So we are told that a unimolecular elementary reaction has a rate law of $k[\text{A}]$ where a termolecular reaction with three unique reagents, $A$, $B$ and $C$ has a rate law of $k[\text{A}][\text{B}][\text{C}]$. Now, other things being equal, and assuming for the sake of argument that the initial concentrations are all greater than 1M, this means that the termolecular elementary reaction is more likely at the outset. But that doesn't make much sense. There may be some statistical mechanics principle that's lost on me but it seems more likely that A bumps into A than, A, B and C come together all at once. So I don't quite follow this reasoning. Is it the case that $k$ is generally quite smaller in these termolecular elementary reactions?
2 Answers
I second J M’s answer: the rate does not depend only on concentrations, but the rate constant is key. However, I will add two more comments:
- First, you cannot compare values of rate constants for reactions of different orders… they don't have the same dimension (unit). So, you cannot say things like “rate constants of third order reactions are typically smaller than those of first-order reactions”.

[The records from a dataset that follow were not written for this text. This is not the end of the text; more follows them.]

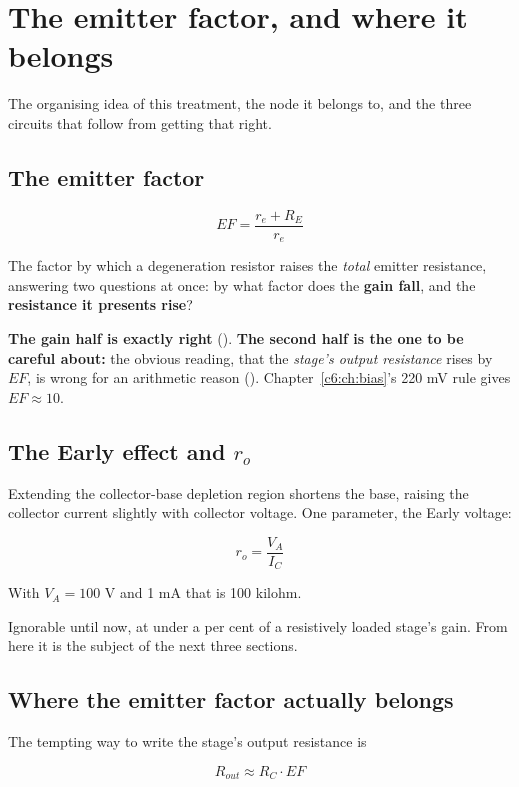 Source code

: 
\section{The emitter factor, and where it belongs}
\label{c7:app:b}

The organising idea of this treatment, the node it belongs to, and the three circuits that follow from getting that right.

\subsection{The emitter factor}
\label{c7:sec:b1}
\[
  EF = \frac{r_e + R_E}{r_e}
\]

The factor by which a degeneration resistor raises the \emph{total} emitter resistance, answering two questions at once: by what factor does the \textbf{gain fall}, and the \textbf{resistance it presents rise}?

\textbf{The gain half is exactly right} (). \textbf{The second half is the one to be careful about:} the obvious reading, that the \emph{stage's output resistance} rises by $EF$, is wrong for an arithmetic reason (). Chapter~\ref{c6:ch:bias}'s 220 mV rule gives $EF \approx 10$.

\subsection{The Early effect and $r_o$}
\label{c7:sec:b2}
Extending the collector-base depletion region shortens the base, raising the collector current slightly with collector voltage. One parameter, the Early voltage:

\[
  r_o = \frac{V_A}{I_C}
\]

With $V_A = 100$ V and 1 mA that is 100 kilohm.

Ignorable until now, at under a per cent of a resistively loaded stage's gain. From here it is the subject of the next three sections.

\subsection{Where the emitter factor actually belongs}
\label{c7:sec:b3}
The tempting way to write the stage's output resistance is

\[
  R_{out} \approx R_C \cdot EF
\]

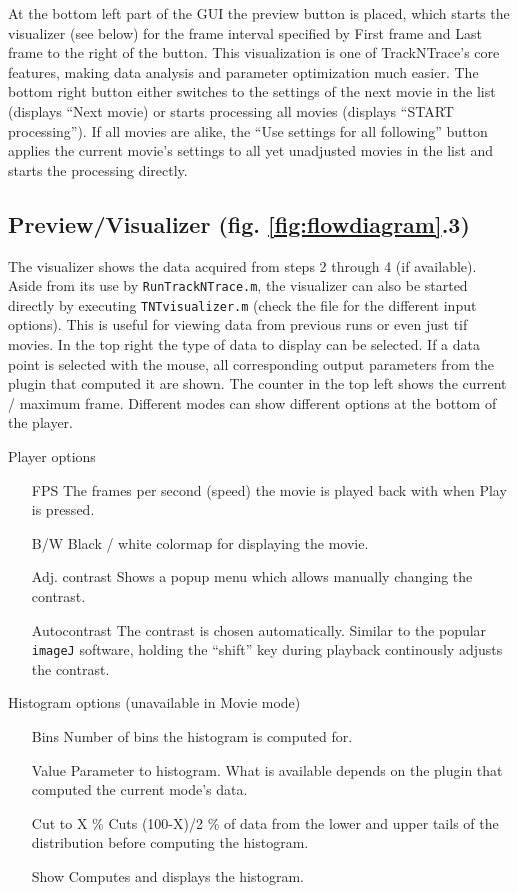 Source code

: \documentclass[11pt,onside]{report}
\numberwithin{equation}{chapter}
\begin{document}
At the bottom left part of the GUI the preview button is placed, which starts the visualizer (see below) for the frame interval specified by   \textsf{First frame} and \textsf{Last frame} to the right of the button. This visualization is one of TrackNTrace's core features, making data analysis and parameter optimization much easier. The bottom right button either switches to the settings of the next movie in the list (displays ``\textsf{Next movie}) or starts processing all movies (displays ``\textsf{START processing}''). If all movies are alike, the ``\textsf{Use settings for all following}'' button applies the current movie's settings to all yet unadjusted movies in the list and starts the processing directly.

\subsection*{Preview/Visualizer (fig. \ref{fig:flowdiagram}.3)}
The visualizer shows the data acquired from steps 2 through 4 (if available). Aside from its use by \texttt{RunTrackNTrace.m}, the visualizer can also be started directly by executing \texttt{TNTvisualizer.m} (check the file for the different input options). This is useful for viewing data from previous runs or even just tif movies.  In the top right the type of data to display can be selected. If a data point is selected with the mouse, all corresponding output parameters from the plugin that computed it are shown. The counter in the top left shows the current / maximum frame. Different modes can show different options at the bottom of the player.  \newline 

\textsf{Player options}
\begin{itemize}[leftmargin=3cm]
\item[FPS] The frames per second (speed) the movie is played back with when \textsf{Play} is pressed.
\item[B/W] Black / white colormap for displaying the movie.
\item[Adj. contrast] Shows a popup menu which allows manually changing the contrast.
\item[Autocontrast] The contrast is chosen automatically. Similar to the popular \texttt{imageJ} software, holding the ``shift'' key during playback continously adjusts the contrast.
\newline
\end{itemize} 


\textsf{Histogram options (unavailable in \textsf{Movie} mode)}
\begin{itemize}[leftmargin=3cm]
\item[Bins] Number of bins the histogram is computed for.
\item[Value] Parameter to histogram. What is available depends on the plugin that computed the current mode's data.
\item[Cut to X \%] Cuts (100-X)/2 \% of data from the lower and upper tails of the distribution before computing the histogram. 
\item[Show] Computes and displays the histogram.
\newline
\end{itemize}
\end{document}
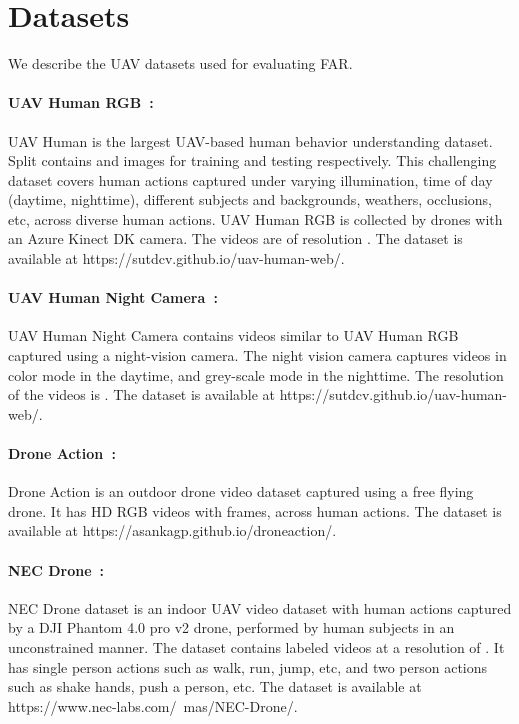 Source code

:\documentclass[runningheads]{llncs}
\begin{document}
\section{Datasets}

We describe the UAV datasets used for evaluating FAR. 

\paragraph{UAV Human RGB~\cite{li2021uav}:} UAV Human is the largest UAV-based human behavior understanding dataset. Split  contains  and  images for training and testing respectively. This challenging dataset covers human actions captured under varying illumination, time of day (daytime, nighttime), different subjects and backgrounds, weathers, occlusions, etc, across  diverse human actions. UAV Human RGB is collected by drones with an Azure Kinect DK camera. The videos are of resolution . The dataset is available at  https://sutdcv.github.io/uav-human-web/. 

\paragraph{UAV Human Night Camera~\cite{li2021uav}:} UAV Human Night Camera contains videos similar to UAV Human RGB captured using a night-vision camera. The night vision camera captures videos in color mode in the daytime, and grey-scale mode in the nighttime. The resolution of the videos is . The dataset is available at  https://sutdcv.github.io/uav-human-web/. 


\paragraph{Drone Action~\cite{perera2019drone}:} Drone Action is an outdoor drone video dataset captured using a free flying drone. It has  HD RGB videos with  frames, across  human actions. The dataset is available at https://asankagp.github.io/droneaction/.

\paragraph{NEC Drone~\cite{choi2020unsupervised}:} NEC Drone dataset is an indoor UAV video dataset with  human actions captured by a DJI Phantom 4.0 pro v2 drone, performed by human subjects in an unconstrained manner. The dataset contains  labeled videos at a resolution of . It has  single person actions such as walk, run, jump, etc, and  two person actions such as shake hands, push a person, etc. The dataset is available at https://www.nec-labs.com/~mas/NEC-Drone/. 
\end{document}
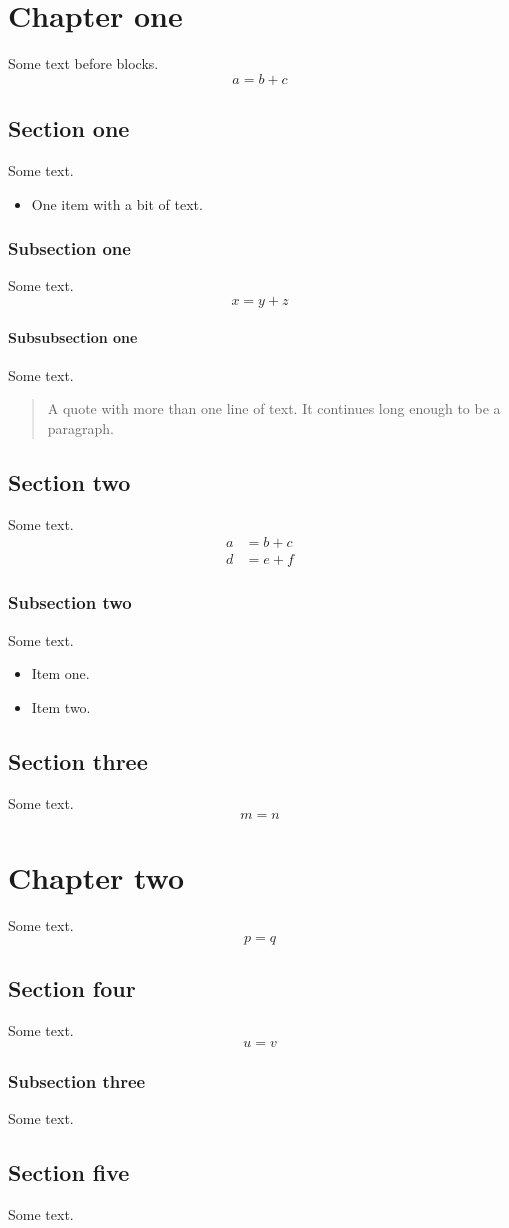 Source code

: \documentclass{report}
\begin{document}
\chapter{Chapter one}
Some text before blocks.
\begin{equation}a=b+c\end{equation}
\section{Section one}
Some text.
\begin{itemize}\item One item with a bit of text.\end{itemize}
\subsection{Subsection one}
Some text.
\begin{equation}x=y+z\end{equation}
\subsubsection{Subsubsection one}
Some text.
\begin{quote}A quote with more than one line of text. It continues long enough to be a paragraph.\end{quote}
\section{Section two}
Some text.
\begin{align}a&=b+c\\ d&=e+f\end{align}
\subsection{Subsection two}
Some text.
\begin{itemize}\item Item one.\item Item two.\end{itemize}
\section{Section three}
Some text.
\begin{equation}m=n\end{equation}
\chapter{Chapter two}
Some text.
\begin{equation}p=q\end{equation}
\section{Section four}
Some text.
\begin{equation}u=v\end{equation}
\subsection{Subsection three}
Some text.
\section{Section five}
Some text.
\end{document}
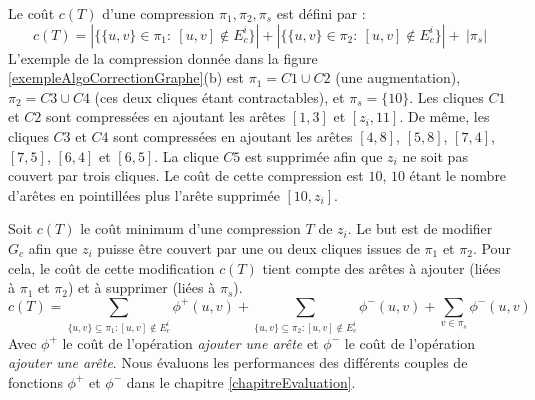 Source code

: Le co\^ut $c(T)$ d'une compression $\pi_{1},\pi_{2},\pi_{s}$ est d\'efini par : 
$$c(T) = | \{\{u,v\} \in \pi_{1}:~[u,v]\not\in E_{c}^{i}\}| + |\{\{u,v\} \in \pi_2:~[u,v]\not\in E_{c}^{i}\}| +~ |\pi_s| $$
L'exemple de la compression donn\'ee dans la figure \ref{exempleAlgoCorrectionGraphe}(b) est $\pi_1 = C1 \cup C2$ (une augmentation), $\pi_2 = C3 \cup C4$ (ces deux cliques \'etant contractables), et $\pi_s = \{10\}$.
Les cliques $C1$ et $C2$ sont compress\'ees en ajoutant les ar\^etes $[1,3]$ et $[z_i,11]$. De m\^eme, les cliques $C3$ et $C4$ sont compress\'ees en ajoutant les ar\^etes  $[4,8]$, $[5,8]$, $[7,4]$, $[7,5]$, $[6,4]$ et $[6,5]$. La clique $C5$ est supprim\'ee afin que $z_i$ ne soit pas couvert par trois cliques.
Le co\^ut  de cette compression est $10$, $10$ \'etant le nombre d'ar\^etes en pointill\'ees plus l'ar\^ete supprim\'ee $[10,z_i]$.
\newline

Soit  $c(T)$ le co\^ut minimum d'une compression $T$ de $z_i$.
Le but est de modifier $G_c$ afin que $z_i$ puisse \^etre couvert par une ou deux cliques issues de $\pi_1$ et $\pi_2$.
Pour cela, le co\^ut de cette modification $c(T)$ tient compte des ar\^etes \`a ajouter (li\'ees \`a $\pi_1$ et $\pi_2$) et \`a supprimer (li\'ees \`a $\pi_s$).
\begin{equation}
c(T) = \sum_{ \{u,v\} \subseteq \pi_1: [u,v] \notin E_c^i } \phi^{+}(u,v) + \sum_{ \{u,v\} \subseteq \pi_2: [u,v] \notin E_c^i } \phi^{-}(u,v) + \sum_{ v \in \pi_s } \phi^{-}(u,v)
\end{equation}
Avec $\phi^{+}$ le co\^ut de l'op\'eration {\em ajouter une ar\^ete} et  
$\phi^{-}$ le co\^ut de l'op\'eration {\em ajouter une ar\^ete}.
\newline
Nous \'evaluons les performances des diff\'erents couples de fonctions $\phi^{+}$ et $\phi^{-}$ dans le chapitre \ref{chapitreEvaluation}.
\newline

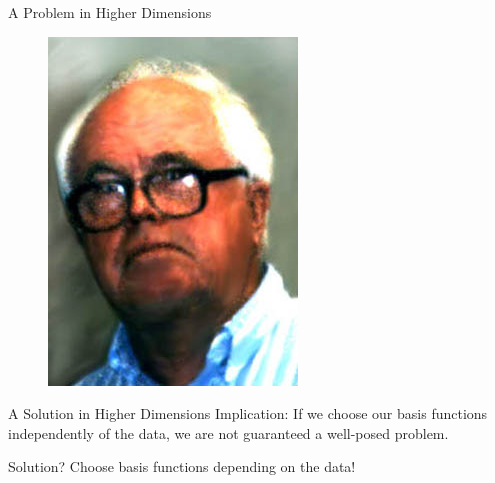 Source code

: \documentclass[12pt,t]{beamer}
\newcommand{\subt}[1]{{\footnotesize \color{subtitle} {#1}}}
\begin{document}
\begin{frame}{A Problem in Higher Dimensions}
\begin{figure}[!htb]
  \includegraphics[width=\linewidth]{Curtis.jpg}
\endminipage
\end{figure}


\note{}
\end{frame}

\begin{frame}[c]{A Solution in Higher Dimensions}
\subt{Implication:}
If we choose our basis functions independently of the data, we are not guaranteed a well-posed problem.
\bigskip

\subt{Solution?}
\pause
Choose basis functions depending on the data!
\bigskip

\note{}
\end{frame}
\end{document}
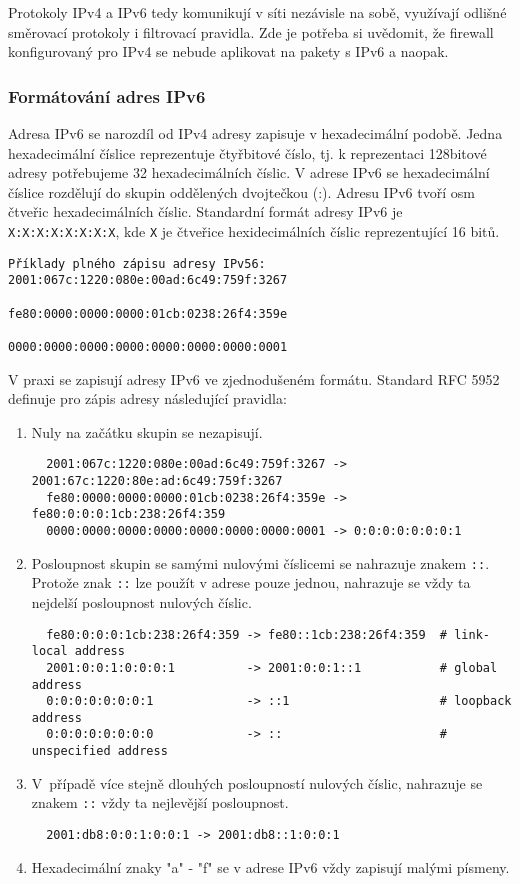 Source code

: Protokoly IPv4 a IPv6 tedy komunikují v síti nezávisle na sobě, využívají odlišné směrovací protokoly i filtrovací pravidla. Zde je potřeba si uvědomit, že firewall konfigurovaný pro IPv4 se nebude aplikovat na pakety s IPv6 a naopak. 

\subsubsection{Formátování adres IPv6}
Adresa IPv6 se narozdíl od IPv4 adresy zapisuje v hexadecimální podobě. Jedna hexadecimální číslice reprezentuje čtyřbitové číslo, tj. k reprezentaci 128bitové adresy potřebujeme 32 hexadecimálních číslic. V adrese IPv6 se hexadecimální číslice rozdělují do skupin oddělených dvojtečkou (:). Adresu IPv6 tvoří osm čtveřic hexadecimálních číslic. Standardní formát adresy IPv6 je {\tt X:X:X:X:X:X:X:X}, kde {\tt X} je čtveřice hexidecimálních číslic reprezentující 16 bitů. 
\begin{verbatim}
Příklady plného zápisu adresy IPv56: 2001:067c:1220:080e:00ad:6c49:759f:3267
                                     fe80:0000:0000:0000:01cb:0238:26f4:359e
                                     0000:0000:0000:0000:0000:0000:0000:0001
\end{verbatim}
V praxi se zapisují adresy IPv6 ve zjednodušeném formátu. Standard RFC 5952 \cite{rfc5952} definuje pro zápis adresy následující pravidla:
\begin{enumerate}
  \item Nuly na začátku skupin se nezapisují. 
\begin{verbatim}
  2001:067c:1220:080e:00ad:6c49:759f:3267 -> 2001:67c:1220:80e:ad:6c49:759f:3267
  fe80:0000:0000:0000:01cb:0238:26f4:359e -> fe80:0:0:0:1cb:238:26f4:359
  0000:0000:0000:0000:0000:0000:0000:0001 -> 0:0:0:0:0:0:0:1
\end{verbatim}
\item Posloupnost skupin se samými nulovými číslicemi se nahrazuje znakem {\tt ::}. Protože znak {\tt ::} lze použít v adrese pouze jednou, nahrazuje se vždy ta nejdelší posloupnost nulových číslic.  
\begin{verbatim}
  fe80:0:0:0:1cb:238:26f4:359 -> fe80::1cb:238:26f4:359  # link-local address
  2001:0:0:1:0:0:0:1          -> 2001:0:0:1::1           # global address
  0:0:0:0:0:0:0:1             -> ::1                     # loopback address   
  0:0:0:0:0:0:0:0             -> ::                      # unspecified address 
\end{verbatim}
  \item V~případě více stejně dlouhých posloupností nulových číslic, nahrazuje se znakem {\tt ::} vždy ta nejlevější posloupnost.
\begin{verbatim}
  2001:db8:0:0:1:0:0:1 -> 2001:db8::1:0:0:1
\end{verbatim}
    \item Hexadecimální znaky "a" - "f" se v adrese IPv6 vždy zapisují malými písmeny.
\end{enumerate}

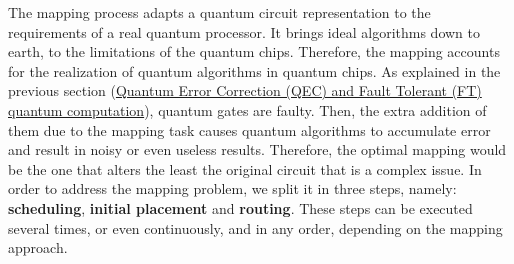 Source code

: The mapping process adapts a quantum circuit representation to the requirements of a real quantum processor.
It brings ideal algorithms down to earth, to the limitations of the quantum chips.
Therefore, the mapping accounts for the realization of quantum algorithms in quantum chips.
As explained in the previous section (\hyperref[sec:org919a89e]{Quantum Error Correction (QEC) and Fault Tolerant (FT) quantum computation}), quantum gates are faulty.
Then, the extra addition of them due to the mapping task causes quantum algorithms to accumulate error and result in noisy or even useless results.
Therefore, the optimal mapping would be the one that alters the least the original circuit that is a complex issue.
In order to address the mapping problem, we split it in three steps, namely: \textbf{scheduling}, \textbf{initial placement} and \textbf{routing}.
These steps can be executed several times, or even continuously, and in any order, depending on the mapping approach.

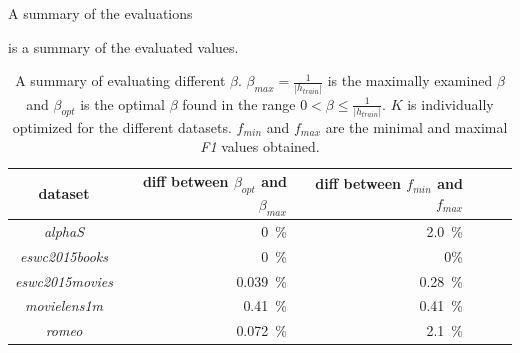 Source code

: \FloatBarrier

A summary of the evaluations 

 is a summary of the evaluated values.

\begin{table}[h]
    \centering
    \begin{tabular}{| c | r | r | r | r | l |}
        \hline
        \textbf{dataset}        & \textbf{diff between $\beta_{opt}$ and $\beta_{max}$ }    & \textbf{diff between $f_{min}$ and $f_{max}$} \\ \hline

        \textit{alphaS}         & 0~\%      & 2.0~\%    \\ \hline
        \textit{eswc2015books}  & 0~\%      & 0\%       \\ \hline
        \textit{eswc2015movies} & 0.039~\%  & 0.28~\%   \\ \hline
        \textit{movielens1m}    & 0.41~\%   & 0.41~\%   \\ \hline
        \textit{romeo}          & 0.072~\%  & 2.1~\%    \\ \hline


    \end{tabular}
    \caption{A summary of evaluating different $\beta$. $\beta_{max} = \frac{1}{|h_{train}|}$ is the maximally examined $\beta$ and $\beta_{opt}$ is the optimal $\beta$ found in the range $0 < \beta \leq \frac{1}{|h_{train}|}$. $K$ is individually optimized for the different datasets. $f_{min}$ and $f_{max}$ are the minimal and maximal \textit{F1} values obtained.}
    \label{tab:katzeig_beta}
\end{table}

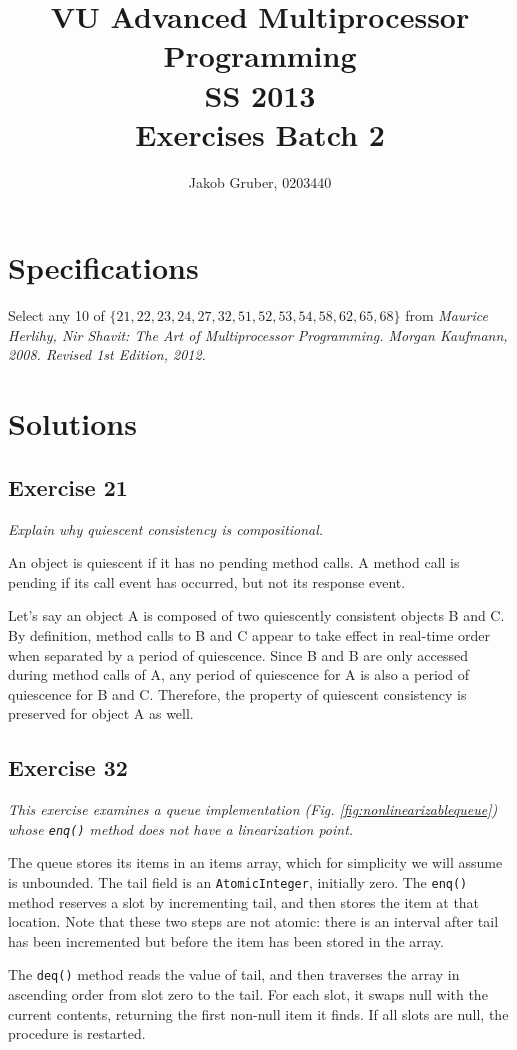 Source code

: \documentclass[a4paper,10pt]{article}
\title{VU Advanced Multiprocessor Programming \\
       SS 2013 \\
       Exercises Batch 2}
\author{Jakob Gruber, 0203440}
\begin{document}
\maketitle

\tableofcontents

\pagebreak

\section{Specifications}

Select any 10 of $\{21, 22, 23, 24, 27, 32, 51, 52, 53, 54, 58, 62, 65, 68\}$ 
from \emph{Maurice Herlihy, Nir Shavit: The Art of Multiprocessor Programming. 
Morgan Kaufmann, 2008. Revised 1st Edition, 2012.}

\section{Solutions}

\subsection{Exercise 21}

\emph{Explain why quiescent consistency is compositional.}

\vspace{3mm}

An object is quiescent if it has no pending method calls. A method call is pending if
its call event has occurred, but not its response event.

Let's say an object A is composed of two quiescently consistent objects B and C.
By definition, method calls to B and C appear to take effect in real-time order when
separated by a period of quiescence. Since B and B are only accessed during method calls of
A, any period of quiescence for A is also a period of quiescence for B and C. Therefore,
the property of quiescent consistency is preserved for object A as well.

\subsection{Exercise 32}

{\itshape
This exercise examines a queue implementation (Fig. \ref{fig:nonlinearizablequeue}) whose
\lstinline|enq()| method does not have a linearization point.

The queue stores its items in an items array, which for simplicity we will
assume is unbounded. The tail field is an \lstinline|AtomicInteger|, initially zero. The
\lstinline|enq()| method reserves a slot by incrementing tail, and then stores the item at
that location. Note that these two steps are not atomic: there is an interval after
tail has been incremented but before the item has been stored in the array.

The \lstinline|deq()| method reads the value of tail, and then traverses the array in
ascending order from slot zero to the tail. For each slot, it swaps null with the
current contents, returning the first non-null item it finds. If all slots are null, the
procedure is restarted.}
\end{document}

- However, you can say (and it is true) that reactions rates of high-order elementary reactions tend to be small, because of the low probability of the molecules crossing path.
That is exactly the case. My professor is famous (well within our group at least) for often saying "A rate is a rate constant times a concentration" You can flood your reaction with a high concentration of reactants, but if the rate constant is 0, nothing happens.
In the case of a termolecular reaction (which usually unlikely), the rate constant is going to be very small.